Go to the line with "parameters: $\varepsilon$ and $\sigma$" in the entries below and write out every line from there through the line with "Returns the timespan for the", exactly and without pictures.
Content starts
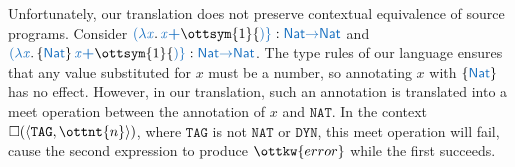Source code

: \documentclass[11pt]{article}
\newcommand{\blue}[1]{ {\color{RoyalBlue}{{#1}}} }
\begin{document}
Unfortunately, our translation does not preserve contextual equivalence of source programs.
Consider $ \blue{(}    \blue{\lambda  \mathit{x} }  \ldotp   \blue{ \mathit{x} }    \blue{\boldsymbol{+} }  \ottsym{1}   \blue{)}  :   \blue{\mathsf{Nat} }  \blue{\to}  \blue{\mathsf{Nat} }  $ and $ \blue{(}    \blue{\lambda  \mathit{x} }  \ldotp   \{   \blue{\mathsf{Nat} }   \}  \,  \blue{ \mathit{x} }    \blue{\boldsymbol{+} }  \ottsym{1}   \blue{)}  :   \blue{\mathsf{Nat} }  \blue{\to}  \blue{\mathsf{Nat} }  $.
The type rules of our language ensures that any value substituted for $\mathit{x}$ must be a number,
so annotating $\mathit{x}$ with $ \{   \blue{\mathsf{Nat} }   \} $ has no effect.
However, in our translation, such an annotation is translated into a meet operation between the annotation
of $\mathit{x}$ and $ \mathtt{NAT } $. In the context $\square( \langle  \mathtt{ TAG } ,  \ottnt{n} \rangle )$, where $\mathtt{ TAG }$ is not $ \mathtt{NAT } $ or $ \mathtt{ DYN } $,
this meet operation will fail, cause the second expression to produce $\ottkw{error}$ while the first succeeds.
 

  
\end{document}
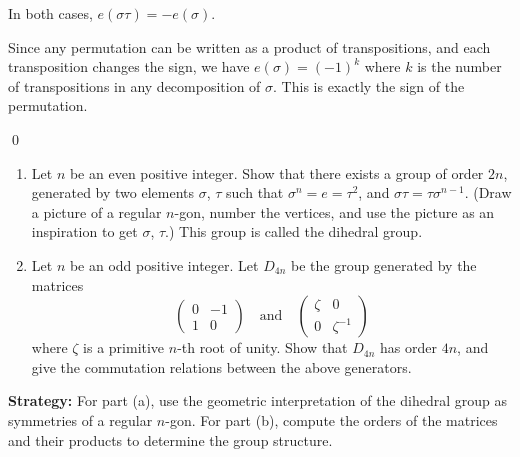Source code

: In both cases, $e(\sigma\tau) = -e(\sigma)$.

Since any permutation can be written as a product of transpositions, and each transposition changes the sign, we have $e(\sigma) = (-1)^k$ where $k$ is the number of transpositions in any decomposition of $\sigma$. This is exactly the sign of the permutation.


\qed
\begin{problembox}
\begin{enumerate}[label=(\alph*)]
\item Let $n$ be an even positive integer. Show that there exists a group of order $2n$, generated by two elements $\sigma$, $\tau$ such that $\sigma^n = e = \tau^2$, and $\sigma\tau = \tau\sigma^{n-1}$. (Draw a picture of a regular $n$-gon, number the vertices, and use the picture as an inspiration to get $\sigma$, $\tau$.) This group is called the dihedral group.
\item Let $n$ be an odd positive integer. Let $D_{4n}$ be the group generated by the matrices
\[\begin{pmatrix}
0 & -1 \\
1 & 0 
\end{pmatrix} \quad \text{and} \quad \begin{pmatrix}
\zeta & 0 \\
0 & \zeta^{-1}
\end{pmatrix}\]
where $\zeta$ is a primitive $n$-th root of unity. Show that $D_{4n}$ has order $4n$, and give the commutation relations between the above generators.
\end{enumerate}
\end{problembox}

\noindent\textbf{Strategy:} For part (a), use the geometric interpretation of the dihedral group as symmetries of a regular $n$-gon. For part (b), compute the orders of the matrices and their products to determine the group structure.

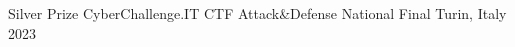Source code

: 



\begin{cvhonors}

	\cvhonor
	{Silver Prize} %
	{CyberChallenge.IT CTF Attack\&Defense National Final} %
	{Turin, Italy} %
	{2023} %

\end{cvhonors}
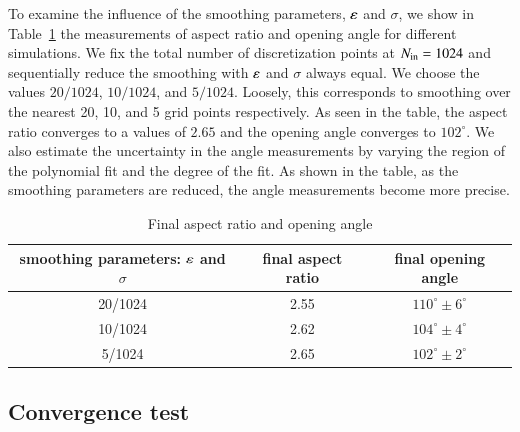 \documentclass[preprint, 10pt]{elsarticle}
\begin{document}
To examine the influence of the smoothing parameters, $\varepsilon$ and $\sigma$, we show in Table~\ref{table:arangle} the measurements of aspect ratio and opening angle for different simulations. We fix the total number of discretization points at $N_{\mathrm{in}} = 1024$ and sequentially reduce the smoothing with $\varepsilon$ and $\sigma$ always equal. We choose the values $20/1024$, $10/1024$, and $5/1024$. 
Loosely, this corresponds to smoothing over the nearest 20, 10, and 5 grid points respectively. As seen in the table, the aspect ratio converges to a values of $2.65$ and the opening angle converges to $102^{\circ}$. We also estimate the uncertainty in the angle measurements by varying the region of the polynomial fit and the degree of the fit. As shown in the table, as the smoothing parameters are reduced, the angle measurements become more precise.

\begin{table}%
\begin{center}
\caption{Final aspect ratio and opening angle
} 
\vspace{0.3 pc}
\label{table:arangle}
\begin{tabular}{c c c}
\hline
\hspace{0.5pc} smoothing parameters: $\varepsilon$ and $\sigma$
\hspace{0.5pc} & final aspect ratio 
\hspace{0.5pc} & final opening angle \\
\hline
20/1024		& 2.55	& $110^\circ \pm 6^\circ$	\\
10/1024		& 2.62	& $104^\circ \pm 4^\circ$	\\
5/1024		& 2.65	& $102^\circ \pm 2^\circ$	\\
\hline
\end{tabular}
\end{center}
\end{table}


\subsection{Convergence test}
\end{document}
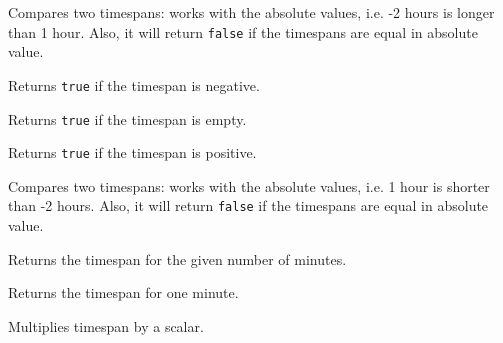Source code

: 
Compares two timespans: works with the absolute values, i.e. -2
hours is longer than 1 hour. Also, it will return {\tt false} if
the timespans are equal in absolute value.


\label{wxtimespanisnegative}


Returns {\tt true} if the timespan is negative.


\label{wxtimespanisnull}


Returns {\tt true} if the timespan is empty.


\label{wxtimespanispositive}


Returns {\tt true} if the timespan is positive.


\label{wxtimespanisshorterthan}


Compares two timespans: works with the absolute values, i.e. 1
hour is shorter than -2 hours. Also, it will return {\tt false} if
the timespans are equal in absolute value.


\label{wxtimespanminutes}


Returns the timespan for the given number of minutes.


\label{wxtimespanminute}


Returns the timespan for one minute.


\label{wxtimespanmultiply}




Multiplies timespan by a scalar.


\label{wxtimespannegate}

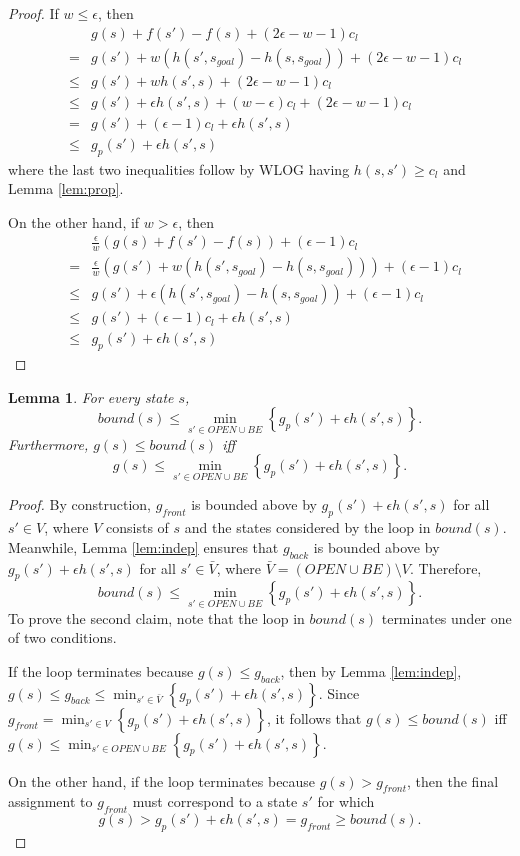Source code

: \documentclass[letterpaper]{article}
\newtheorem{lemma}{Lemma}
\begin{document}
\begin{proof}
If $w \le \epsilon$, then
\begin{eqnarray*}
&&g(s) + f(s') - f(s) + (2\epsilon-w-1)c_l
\\&=& g(s') + w(h(s',s_{goal}) - h(s,s_{goal})) + (2\epsilon-w-1)c_l
\\&\le& g(s') + wh(s',s) + (2\epsilon-w-1)c_l
\\&\le& g(s') + \epsilon h(s',s) + (w-\epsilon)c_l + (2\epsilon-w-1)c_l
\\&=& g(s') + (\epsilon-1)c_l + \epsilon h(s',s)
\\&\le& g_p(s') + \epsilon h(s',s)
\end{eqnarray*}
where the last two inequalities follow by WLOG having $h(s,s') \ge c_l$ and Lemma \ref{lem:prop}.

On the other hand, if $w > \epsilon$, then
\begin{eqnarray*}
&&\frac\epsilon w\left(g(s) + f(s') - f(s)\right) + (\epsilon-1)c_l
\\&=& \frac\epsilon w\left(g(s') + w(h(s',s_{goal}) - h(s,s_{goal})) \right) + (\epsilon-1)c_l
\\&\le& g(s') + \epsilon(h(s',s_{goal}) - h(s,s_{goal})) + (\epsilon-1)c_l
\\&\le& g(s') + (\epsilon-1)c_l + \epsilon h(s',s)
\\&\le& g_p(s') + \epsilon h(s',s)
\end{eqnarray*}
\end{proof}

\begin{lemma}
\label{lem:bound}
For every state $s$,
\[bound(s) \le \min_{s'\in OPEN \cup BE} \left\{ g_p(s') + \epsilon h(s',s) \right\}.\]
Furthermore, $g(s) \le bound(s)$ iff
\[g(s) \le \min_{s'\in OPEN \cup BE} \left\{ g_p(s') + \epsilon h(s',s) \right\}.\]
\end{lemma}

\begin{proof}
By construction, $g_{front}$ is bounded above by $g_p(s') + \epsilon h(s',s)$ for all $s'\in V$, where $V$ consists of $s$ and the states considered by the loop in $bound(s)$. Meanwhile, Lemma \ref{lem:indep} ensures that $g_{back}$ is bounded above by $g_p(s') + \epsilon h(s',s)$ for all $s'\in \bar V$, where $\bar V = (OPEN \cup BE) \setminus V$. Therefore,
\[bound(s) \le \min_{s' \in OPEN \cup BE} \left\{g_p(s') + \epsilon h(s',s)\right\}.\]
To prove the second claim, note that the loop in $bound(s)$ terminates under one of two conditions.

If the loop terminates because $g(s) \le g_{back}$, then by Lemma \ref{lem:indep}, $g(s) \le g_{back} \le \min_{s'\in \bar V} \left\{ g_p(s') + \epsilon h(s',s) \right\}$. Since $g_{front} = \min_{s'\in V} \left\{ g_p(s') + \epsilon h(s',s) \right\}$, it follows that $g(s) \le bound(s)$ iff $g(s) \le \min_{s'\in OPEN \cup BE} \left\{ g_p(s') + \epsilon h(s',s) \right\}$.

On the other hand, if the loop terminates because $g(s) > g_{front}$, then the final assignment to $g_{front}$ must correspond to a state $s'$ for which
\[g(s) > g_p(s') + \epsilon h(s',s) = g_{front} \ge bound(s).\]
\end{proof}
\end{document}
Content ends
● Problem solution
\hspace{0.5pc} smoothing parameters: $\varepsilon$ and $\sigma$
\hspace{0.5pc} & final aspect ratio 
\hspace{0.5pc} & final opening angle \\
\hline
20/1024		& 2.55	& $110^\circ \pm 6^\circ$	\\
10/1024		& 2.62	& $104^\circ \pm 4^\circ$	\\
5/1024		& 2.65	& $102^\circ \pm 2^\circ$	\\
\hline
\end{tabular}
\end{center}
\end{table}


\subsection{Convergence test}
\end{document}
Source code

: 
Compares two timespans: works with the absolute values, i.e. -2
hours is longer than 1 hour. Also, it will return {\tt false} if
the timespans are equal in absolute value.


\label{wxtimespanisnegative}


Returns {\tt true} if the timespan is negative.


\label{wxtimespanisnull}


Returns {\tt true} if the timespan is empty.


\label{wxtimespanispositive}


Returns {\tt true} if the timespan is positive.


\label{wxtimespanisshorterthan}


Compares two timespans: works with the absolute values, i.e. 1
hour is shorter than -2 hours. Also, it will return {\tt false} if
the timespans are equal in absolute value.


\label{wxtimespanminutes}


Returns the timespan for the given number of minutes.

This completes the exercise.